Business Deals Suggest China and India Are Sorting Out Their Relations

Dr Ivanovitch - MSI Global
Dr. Michael Ivanovitch

As BRICS founding members and active partners in the Shanghai Cooperation Organization (SCO), China and India share interests and ties that transcend a difficult colonial legacy along the 4056 kms of contested borders they call the Line of Actual Control.

BRICS is an intergovernmental organization founded in Yekaterinburg, Russia, on June 16, 2009. It consists of ten members (Brazil, China, Egypt, Ethiopia, India, Indonesia, Iran, Russia, South Africa, United Arab Emirates) and is currently chaired by India’s Prime Minister Narendra Modi.

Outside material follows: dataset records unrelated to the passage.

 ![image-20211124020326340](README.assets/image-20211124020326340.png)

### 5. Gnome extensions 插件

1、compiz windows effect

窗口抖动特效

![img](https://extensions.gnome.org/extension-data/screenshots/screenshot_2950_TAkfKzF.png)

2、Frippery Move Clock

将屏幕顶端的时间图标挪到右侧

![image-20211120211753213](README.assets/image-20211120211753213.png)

SCO was formed on June 15, 2001, to serve as a regional cooperation forum focusing on economic, political and security affairs. The original six members (China, Kazakhstan, Kyrgyzstan, Russia, Tajikistan, Uzbekistan) expanded the organization by admitting four additional countries (Belarus, India, Iran, Pakistan).

Both organizations deal with vitally important issues where China and India cooperate in shaping economic, political and security relations affecting more than 40 percent of world population. And those two large Asian neighbors also want to play a leading role in the developing world of the Global South.

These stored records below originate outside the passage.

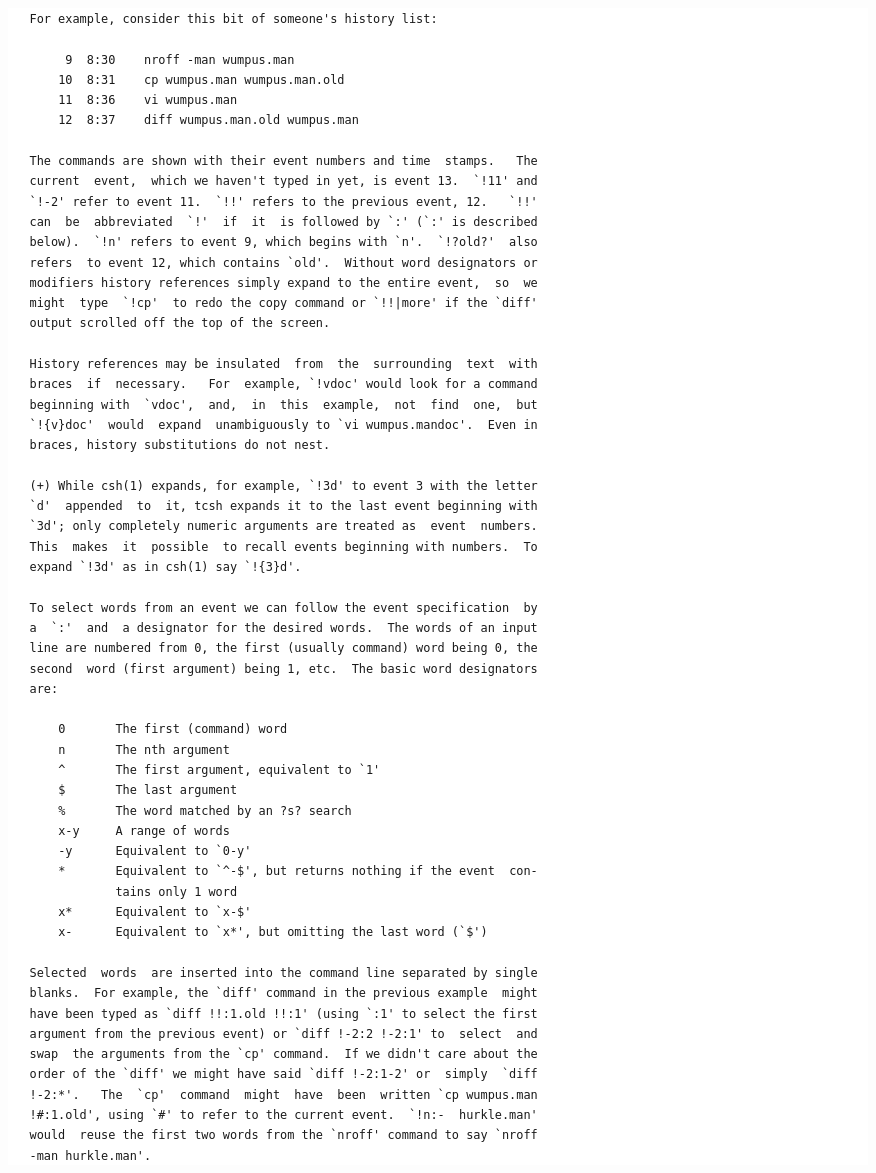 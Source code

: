        For example, consider this bit of someone's history list:

            9  8:30    nroff -man wumpus.man
           10  8:31    cp wumpus.man wumpus.man.old
           11  8:36    vi wumpus.man
           12  8:37    diff wumpus.man.old wumpus.man

       The commands are shown with their event numbers and time  stamps.   The
       current  event,  which we haven't typed in yet, is event 13.  `!11' and
       `!-2' refer to event 11.  `!!' refers to the previous event, 12.   `!!'
       can  be  abbreviated  `!'  if  it  is followed by `:' (`:' is described
       below).  `!n' refers to event 9, which begins with `n'.  `!?old?'  also
       refers  to event 12, which contains `old'.  Without word designators or
       modifiers history references simply expand to the entire event,  so  we
       might  type  `!cp'  to redo the copy command or `!!|more' if the `diff'
       output scrolled off the top of the screen.

       History references may be insulated  from  the  surrounding  text  with
       braces  if  necessary.   For  example, `!vdoc' would look for a command
       beginning with  `vdoc',  and,  in  this  example,  not  find  one,  but
       `!{v}doc'  would  expand  unambiguously to `vi wumpus.mandoc'.  Even in
       braces, history substitutions do not nest.

       (+) While csh(1) expands, for example, `!3d' to event 3 with the letter
       `d'  appended  to  it, tcsh expands it to the last event beginning with
       `3d'; only completely numeric arguments are treated as  event  numbers.
       This  makes  it  possible  to recall events beginning with numbers.  To
       expand `!3d' as in csh(1) say `!{3}d'.

       To select words from an event we can follow the event specification  by
       a  `:'  and  a designator for the desired words.  The words of an input
       line are numbered from 0, the first (usually command) word being 0, the
       second  word (first argument) being 1, etc.  The basic word designators
       are:

           0       The first (command) word
           n       The nth argument
           ^       The first argument, equivalent to `1'
           $       The last argument
           %       The word matched by an ?s? search
           x-y     A range of words
           -y      Equivalent to `0-y'
           *       Equivalent to `^-$', but returns nothing if the event  con‐
                   tains only 1 word
           x*      Equivalent to `x-$'
           x-      Equivalent to `x*', but omitting the last word (`$')

       Selected  words  are inserted into the command line separated by single
       blanks.  For example, the `diff' command in the previous example  might
       have been typed as `diff !!:1.old !!:1' (using `:1' to select the first
       argument from the previous event) or `diff !-2:2 !-2:1' to  select  and
       swap  the arguments from the `cp' command.  If we didn't care about the
       order of the `diff' we might have said `diff !-2:1-2' or  simply  `diff
       !-2:*'.   The  `cp'  command  might  have  been  written `cp wumpus.man
       !#:1.old', using `#' to refer to the current event.  `!n:-  hurkle.man'
       would  reuse the first two words from the `nroff' command to say `nroff
       -man hurkle.man'.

China is India’s largest trade partner – the key supplier of electronics, machine tools, chemicals and telecommunication equipment.

“Make in India” would stabilize growth and reduce trade deficits

It is, therefore, not surprising to see that the China-India trade in the first five months of this year came in at $74 billion, a 20.3 percent increase from the year earlier. That was one of China’s most rapidly growing bilateral trade transactions.

The business deals still favor China with a $53.6 billion surplus, despite a 36 percent increase in China’s imports from India.

That trade imbalance will be difficult to narrow for two reasons.

First, the two countries would have to broaden the range of Indian products from current offers of mineral and petroleum-based fuels, copper and copper alloys and cotton textiles. China would have to realize that India is also a large exporter of electrical and electronic equipment, pharmaceutical products, machinery and engineering goods, gems and jewelry.

Second, India will continue to run large trade deficits as long as its domestic demand remains on an average annual growth path of 7 percent. Over the last two years, that strong domestic demand triggered an imports surge of 8 percent.

The solution here for India is to attract more Chinese direct investments in local production facilities and to promote India as a tourist destination in China.

India’s foreign trade problems need policy attention. Last year, negative net exports shaved off an entire percentage points from its GDP growth.

This year, India’s economy will slow down as energy-driven inflation continues to accelerate toward 5 percent. That is likely to trigger rising interest rates, declining real incomes, falling household consumption and a significant cooling of economic growth from an unsustainably high GDP advance of nearly 8 percent in 2025.

Partners, not rivals

Indian businesses may, therefore, have to look for growth on foreign markets. China and ASEAN (association of eleven Southeast Asian nations) present the best opportunities for India’s exports because they are the fastest growing segments of world economy.

The changing geopolitical situation could also make that possible. An important part of that change has been a thawing of Sino-Indian relations set in train during last year’s SCO summit in Tianjin, China.

According to China’s readout of the meeting between President Xi Jinping and Prime Minister Narendra Modi, the two leaders agreed that “China and India are partners, not rivals.”

They also agreed that China and India were “each other's development opportunities rather than threats.” Xi assured his Indian colleague that if the two countries moved along that path “matters in the bilateral relations will fall into place and there will be steady and sustained progress in bilateral ties.”

With respect to highly sensitive and unresolved border issues, Modi emphasized that “India is prepared to seek a fair, reasonable and mutually acceptable settlement of the boundary question with China.”

While emphasizing the importance of the “boundary question,” Modi also stated that “the consensus between the two countries far outweighs their disagreement.”

And to underline India’s attachment to its traditionally non-aligned status in world affairs, Modi said that India and China “pursue strategic autonomy and an independent foreign policy … their bilateral relationship is not subject to the influence of any third party” and he thought that the “India-China cooperation will make the 21st century a genuine "Asian century."

The dialogue continues. The latest round took place in early June when BRICS foreign ministers met in India. The stage is set for flourishing business relations and another record year of Sino-Indian trade.